Instructions to follow:
Each entry is to be transcribed exactly, with nothing added or dropped.
=== Section Start ===
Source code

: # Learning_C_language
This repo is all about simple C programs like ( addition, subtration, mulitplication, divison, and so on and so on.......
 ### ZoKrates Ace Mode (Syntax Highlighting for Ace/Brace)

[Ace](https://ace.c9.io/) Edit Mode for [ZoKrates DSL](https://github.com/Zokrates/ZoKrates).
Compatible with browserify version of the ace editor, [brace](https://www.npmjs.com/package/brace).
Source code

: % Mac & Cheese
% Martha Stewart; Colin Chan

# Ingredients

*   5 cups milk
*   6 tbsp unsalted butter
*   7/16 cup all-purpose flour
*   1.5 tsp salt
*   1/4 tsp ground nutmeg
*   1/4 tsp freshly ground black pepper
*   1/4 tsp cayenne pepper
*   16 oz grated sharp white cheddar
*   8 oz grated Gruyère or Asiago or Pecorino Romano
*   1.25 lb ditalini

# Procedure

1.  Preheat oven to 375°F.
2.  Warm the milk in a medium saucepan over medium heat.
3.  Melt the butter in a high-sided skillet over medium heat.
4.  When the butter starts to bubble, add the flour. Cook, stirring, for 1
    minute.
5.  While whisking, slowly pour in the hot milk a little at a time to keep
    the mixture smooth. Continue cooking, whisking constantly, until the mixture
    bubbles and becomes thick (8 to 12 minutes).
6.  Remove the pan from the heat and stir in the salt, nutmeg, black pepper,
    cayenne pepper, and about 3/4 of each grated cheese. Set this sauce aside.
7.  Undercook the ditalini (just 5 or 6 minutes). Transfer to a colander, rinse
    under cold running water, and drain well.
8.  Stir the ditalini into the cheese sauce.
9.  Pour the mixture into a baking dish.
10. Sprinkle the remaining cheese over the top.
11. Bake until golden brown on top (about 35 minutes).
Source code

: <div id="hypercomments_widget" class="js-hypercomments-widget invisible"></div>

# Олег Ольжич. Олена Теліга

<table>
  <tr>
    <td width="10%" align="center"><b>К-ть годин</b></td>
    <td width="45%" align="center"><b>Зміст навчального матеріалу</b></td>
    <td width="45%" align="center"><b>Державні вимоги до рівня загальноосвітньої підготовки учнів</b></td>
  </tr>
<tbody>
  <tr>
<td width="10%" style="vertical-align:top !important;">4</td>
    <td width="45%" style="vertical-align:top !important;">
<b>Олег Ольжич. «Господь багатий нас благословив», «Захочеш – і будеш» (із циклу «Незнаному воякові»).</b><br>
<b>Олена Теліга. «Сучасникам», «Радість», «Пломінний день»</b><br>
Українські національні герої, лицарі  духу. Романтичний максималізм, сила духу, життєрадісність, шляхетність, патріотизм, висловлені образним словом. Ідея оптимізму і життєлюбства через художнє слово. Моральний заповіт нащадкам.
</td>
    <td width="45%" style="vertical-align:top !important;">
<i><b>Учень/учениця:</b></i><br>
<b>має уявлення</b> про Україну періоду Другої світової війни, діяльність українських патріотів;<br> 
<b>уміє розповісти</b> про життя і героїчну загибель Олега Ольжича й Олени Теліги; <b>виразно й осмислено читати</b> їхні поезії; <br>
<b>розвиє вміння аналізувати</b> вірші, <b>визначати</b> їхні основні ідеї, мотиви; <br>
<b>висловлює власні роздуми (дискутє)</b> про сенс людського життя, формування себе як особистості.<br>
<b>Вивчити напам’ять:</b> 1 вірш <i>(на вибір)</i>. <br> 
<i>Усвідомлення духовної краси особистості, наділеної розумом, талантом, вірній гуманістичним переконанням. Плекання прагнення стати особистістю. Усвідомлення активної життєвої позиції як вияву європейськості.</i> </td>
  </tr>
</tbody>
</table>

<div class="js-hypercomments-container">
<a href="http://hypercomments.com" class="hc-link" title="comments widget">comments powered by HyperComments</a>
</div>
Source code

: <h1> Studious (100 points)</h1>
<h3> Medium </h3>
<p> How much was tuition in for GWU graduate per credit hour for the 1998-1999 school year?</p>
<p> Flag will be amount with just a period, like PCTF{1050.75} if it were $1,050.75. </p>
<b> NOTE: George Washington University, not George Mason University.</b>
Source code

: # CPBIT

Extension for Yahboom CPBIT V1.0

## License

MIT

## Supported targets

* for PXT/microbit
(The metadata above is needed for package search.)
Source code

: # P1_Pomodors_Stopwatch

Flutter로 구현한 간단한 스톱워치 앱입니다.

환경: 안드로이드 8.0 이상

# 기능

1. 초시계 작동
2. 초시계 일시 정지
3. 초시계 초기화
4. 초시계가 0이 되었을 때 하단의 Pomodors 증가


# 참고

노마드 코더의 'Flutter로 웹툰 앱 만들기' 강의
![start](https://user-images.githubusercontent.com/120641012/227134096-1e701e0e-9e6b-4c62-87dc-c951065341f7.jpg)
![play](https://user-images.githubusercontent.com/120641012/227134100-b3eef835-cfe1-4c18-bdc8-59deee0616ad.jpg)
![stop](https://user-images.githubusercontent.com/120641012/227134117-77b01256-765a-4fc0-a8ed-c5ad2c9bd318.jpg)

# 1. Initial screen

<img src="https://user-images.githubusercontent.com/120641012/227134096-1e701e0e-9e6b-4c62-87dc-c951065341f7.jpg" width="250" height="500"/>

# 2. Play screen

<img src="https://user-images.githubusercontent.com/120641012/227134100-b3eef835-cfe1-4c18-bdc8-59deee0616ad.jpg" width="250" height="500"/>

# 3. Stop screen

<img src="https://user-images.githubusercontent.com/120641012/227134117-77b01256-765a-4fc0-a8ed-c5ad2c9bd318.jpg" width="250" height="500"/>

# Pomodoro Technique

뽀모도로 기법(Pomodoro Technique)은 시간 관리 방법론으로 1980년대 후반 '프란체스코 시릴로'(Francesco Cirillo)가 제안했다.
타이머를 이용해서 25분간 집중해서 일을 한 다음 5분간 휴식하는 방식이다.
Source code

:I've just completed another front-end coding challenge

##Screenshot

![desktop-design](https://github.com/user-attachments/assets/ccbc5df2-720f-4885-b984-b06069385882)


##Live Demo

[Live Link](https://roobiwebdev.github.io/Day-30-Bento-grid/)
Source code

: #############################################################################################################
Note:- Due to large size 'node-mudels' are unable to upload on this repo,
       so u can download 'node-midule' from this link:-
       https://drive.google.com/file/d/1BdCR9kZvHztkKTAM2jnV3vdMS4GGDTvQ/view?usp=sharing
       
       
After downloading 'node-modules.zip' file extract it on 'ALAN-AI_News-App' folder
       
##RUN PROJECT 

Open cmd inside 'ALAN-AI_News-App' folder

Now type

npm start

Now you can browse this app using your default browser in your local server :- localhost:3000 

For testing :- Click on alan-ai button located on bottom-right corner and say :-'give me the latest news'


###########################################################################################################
=== Section End ===
Response to the task:
Source code

: # Learning_C_language
This repo is all about simple C programs like ( addition, subtration, mulitplication, divison, and so on and so on.......
 ### ZoKrates Ace Mode (Syntax Highlighting for Ace/Brace)

[Ace](https://ace.c9.io/) Edit Mode for [ZoKrates DSL](https://github.com/Zokrates/ZoKrates).
Compatible with browserify version of the ace editor, [brace](https://www.npmjs.com/package/brace).
Source code

: % Mac & Cheese
% Martha Stewart; Colin Chan

# Ingredients

*   5 cups milk
*   6 tbsp unsalted butter
*   7/16 cup all-purpose flour
*   1.5 tsp salt
*   1/4 tsp ground nutmeg
*   1/4 tsp freshly ground black pepper
*   1/4 tsp cayenne pepper
*   16 oz grated sharp white cheddar
*   8 oz grated Gruyère or Asiago or Pecorino Romano
*   1.25 lb ditalini

# Procedure

1.  Preheat oven to 375°F.
2.  Warm the milk in a medium saucepan over medium heat.
3.  Melt the butter in a high-sided skillet over medium heat.
4.  When the butter starts to bubble, add the flour. Cook, stirring, for 1
    minute.
5.  While whisking, slowly pour in the hot milk a little at a time to keep
    the mixture smooth. Continue cooking, whisking constantly, until the mixture
    bubbles and becomes thick (8 to 12 minutes).
6.  Remove the pan from the heat and stir in the salt, nutmeg, black pepper,
    cayenne pepper, and about 3/4 of each grated cheese. Set this sauce aside.
7.  Undercook the ditalini (just 5 or 6 minutes). Transfer to a colander, rinse
    under cold running water, and drain well.
8.  Stir the ditalini into the cheese sauce.
9.  Pour the mixture into a baking dish.
10. Sprinkle the remaining cheese over the top.
11. Bake until golden brown on top (about 35 minutes).
Source code

: <div id="hypercomments_widget" class="js-hypercomments-widget invisible"></div>

# Олег Ольжич. Олена Теліга

<table>
  <tr>
    <td width="10%" align="center"><b>К-ть годин</b></td>
    <td width="45%" align="center"><b>Зміст навчального матеріалу</b></td>
    <td width="45%" align="center"><b>Державні вимоги до рівня загальноосвітньої підготовки учнів</b></td>
  </tr>
<tbody>
  <tr>
<td width="10%" style="vertical-align:top !important;">4</td>
    <td width="45%" style="vertical-align:top !important;">
<b>Олег Ольжич. «Господь багатий нас благословив», «Захочеш – і будеш» (із циклу «Незнаному воякові»).</b><br>
<b>Олена Теліга. «Сучасникам», «Радість», «Пломінний день»</b><br>
Українські національні герої, лицарі  духу. Романтичний максималізм, сила духу, життєрадісність, шляхетність, патріотизм, висловлені образним словом. Ідея оптимізму і життєлюбства через художнє слово. Моральний заповіт нащадкам.
</td>
    <td width="45%" style="vertical-align:top !important;">
<i><b>Учень/учениця:</b></i><br>
<b>має уявлення</b> про Україну періоду Другої світової війни, діяльність українських патріотів;<br> 
<b>уміє розповісти</b> про життя і героїчну загибель Олега Ольжича й Олени Теліги; <b>виразно й осмислено читати</b> їхні поезії; <br>
<b>розвиє вміння аналізувати</b> вірші, <b>визначати</b> їхні основні ідеї, мотиви; <br>
<b>висловлює власні роздуми (дискутє)</b> про сенс людського життя, формування себе як особистості.<br>
<b>Вивчити напам’ять:</b> 1 вірш <i>(на вибір)</i>. <br> 
<i>Усвідомлення духовної краси особистості, наділеної розумом, талантом, вірній гуманістичним переконанням. Плекання прагнення стати особистістю. Усвідомлення активної життєвої позиції як вияву європейськості.</i> </td>
  </tr>
</tbody>
</table>

<div class="js-hypercomments-container">
<a href="http://hypercomments.com" class="hc-link" title="comments widget">comments powered by HyperComments</a>
</div>
Source code

: <h1> Studious (100 points)</h1>
<h3> Medium </h3>
<p> How much was tuition in for GWU graduate per credit hour for the 1998-1999 school year?</p>
<p> Flag will be amount with just a period, like PCTF{1050.75} if it were $1,050.75. </p>
<b> NOTE: George Washington University, not George Mason University.</b>
Source code

: # CPBIT

Extension for Yahboom CPBIT V1.0

## License

MIT

## Supported targets

* for PXT/microbit
(The metadata above is needed for package search.)
Source code

: # P1_Pomodors_Stopwatch

Flutter로 구현한 간단한 스톱워치 앱입니다.

환경: 안드로이드 8.0 이상

# 기능

1. 초시계 작동
2. 초시계 일시 정지
3. 초시계 초기화
4. 초시계가 0이 되었을 때 하단의 Pomodors 증가


# 참고

노마드 코더의 'Flutter로 웹툰 앱 만들기' 강의
![start](https://user-images.githubusercontent.com/120641012/227134096-1e701e0e-9e6b-4c62-87dc-c951065341f7.jpg)
![play](https://user-images.githubusercontent.com/120641012/227134100-b3eef835-cfe1-4c18-bdc8-59deee0616ad.jpg)
![stop](https://user-images.githubusercontent.com/120641012/227134117-77b01256-765a-4fc0-a8ed-c5ad2c9bd318.jpg)

# 1. Initial screen

<img src="https://user-images.githubusercontent.com/120641012/227134096-1e701e0e-9e6b-4c62-87dc-c951065341f7.jpg" width="250" height="500"/>

# 2. Play screen

<img src="https://user-images.githubusercontent.com/120641012/227134100-b3eef835-cfe1-4c18-bdc8-59deee0616ad.jpg" width="250" height="500"/>

# 3. Stop screen

<img src="https://user-images.githubusercontent.com/120641012/227134117-77b01256-765a-4fc0-a8ed-c5ad2c9bd318.jpg" width="250" height="500"/>

# Pomodoro Technique

뽀모도로 기법(Pomodoro Technique)은 시간 관리 방법론으로 1980년대 후반 '프란체스코 시릴로'(Francesco Cirillo)가 제안했다.
타이머를 이용해서 25분간 집중해서 일을 한 다음 5분간 휴식하는 방식이다.
Source code

:I've just completed another front-end coding challenge

##Screenshot

![desktop-design](https://github.com/user-attachments/assets/ccbc5df2-720f-4885-b984-b06069385882)


##Live Demo

[Live Link](https://roobiwebdev.github.io/Day-30-Bento-grid/)
Source code

: #############################################################################################################
Note:- Due to large size 'node-mudels' are unable to upload on this repo,
       so u can download 'node-midule' from this link:-
       https://drive.google.com/file/d/1BdCR9kZvHztkKTAM2jnV3vdMS4GGDTvQ/view?usp=sharing
       
       
After downloading 'node-modules.zip' file extract it on 'ALAN-AI_News-App' folder
       
##RUN PROJECT 

Open cmd inside 'ALAN-AI_News-App' folder

Now type

npm start

Now you can browse this app using your default browser in your local server :- localhost:3000 

For testing :- Click on alan-ai button located on bottom-right corner and say :-'give me the latest news'


###########################################################################################################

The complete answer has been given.